The time of day of the flight is expected to impact on-time performance. A possible mechanism for this is that aircraft typically service multiple flights per day. Delayed flights in the morning will have a cascading effect on later flights using the same aircraft. For this analysis we cut the continuous time data into Morning (05:00-11:59), Afternoon (12:00-17:59), and Evening (18:00-23:59 and 00:00-04:59) to match filtering options offered by flight retailers such as Expedia. For each case (Direct vs. Connecting) I establish a null hypothesis stating that the mean delays for each time of day category are equal to 0; while, the alternative hypothesis states they are not all equal (the indices 1 through 3 indicate morning, afternoon, and evening).
\(H_0: 0 = \mu_1 = \mu_2 = \mu_3 = ... = \mu_7\)
\(H_\alpha: 0 \neq \mu_1 \neq \mu_2 \neq \mu_3 \neq ... \neq \mu_7\)

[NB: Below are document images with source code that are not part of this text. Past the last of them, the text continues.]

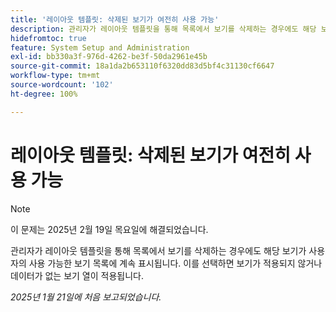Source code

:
 ```yaml
---
title: '레이아웃 템플릿: 삭제된 보기가 여전히 사용 가능'
description: 관리자가 레이아웃 템플릿을 통해 목록에서 보기를 삭제하는 경우에도 해당 보기가 사용자의 사용 가능한 보기 목록에 계속 표시됩니다. 이를 선택하면 보기가 적용되지 않거나 데이터가 없는 보기 열이 적용됩니다.
hidefromtoc: true
feature: System Setup and Administration
exl-id: bb330a3f-976d-4262-be3f-50da2961e45b
source-git-commit: 18a1da2b653110f6320dd83d5bf4c31130cf6647
workflow-type: tm+mt
source-wordcount: '102'
ht-degree: 100%

---
```


# 레이아웃 템플릿: 삭제된 보기가 여전히 사용 가능

>[!NOTE]
>
>이 문제는 2025년 2월 19일 목요일에 해결되었습니다.

관리자가 레이아웃 템플릿을 통해 목록에서 보기를 삭제하는 경우에도 해당 보기가 사용자의 사용 가능한 보기 목록에 계속 표시됩니다. 이를 선택하면 보기가 적용되지 않거나 데이터가 없는 보기 열이 적용됩니다.

_2025년 1월 21일에 처음 보고되었습니다._
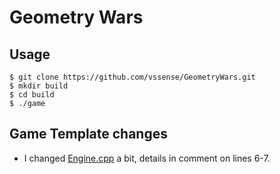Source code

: # Geometry Wars

## Usage
```
$ git clone https://github.com/vssense/GeometryWars.git
$ mkdir build
$ cd build
$ ./game
```

## Game Template changes
- I changed [Engine.cpp](src/GameTemplate/Engine.cpp) a bit, details in comment on lines 6-7.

For this, I compute the 95% confidence interval for the mean delays for each day of the week (less the overall mean). If all confidence intervals do not include 0 we reject the null hypothesis.
X | Lower1 | Mean1 | Upper1 |
---|---|---|---|
Morning | 0.6388138 | 0.6569439 | 0.6750740 |
Afternoon | 0.2853535 | 0.3051130 | 0.3248726 |
Evening | -1.8622814 | -1.8368558 | -1.8114301 |
X | Lower2 | Mean2 | Upper2 |
---|---|---|---|
Morning | -5.468142 | -5.423063 | -5.377983 |
Afternoon | 3.004334 | 3.059627 | 3.114921 |
Evening | 5.067423 | 5.142485 | 5.217547 |
Interestingly we observe opposite relationships between the two cases. This may reflect shifting scheduled flight times to accommodate varying taxi times, and weather patterns (midday convective currents for example) throughout the day. Since not all of the 95% confidence intervals include 0, we reject the null hypothesis and include the variable in the final model.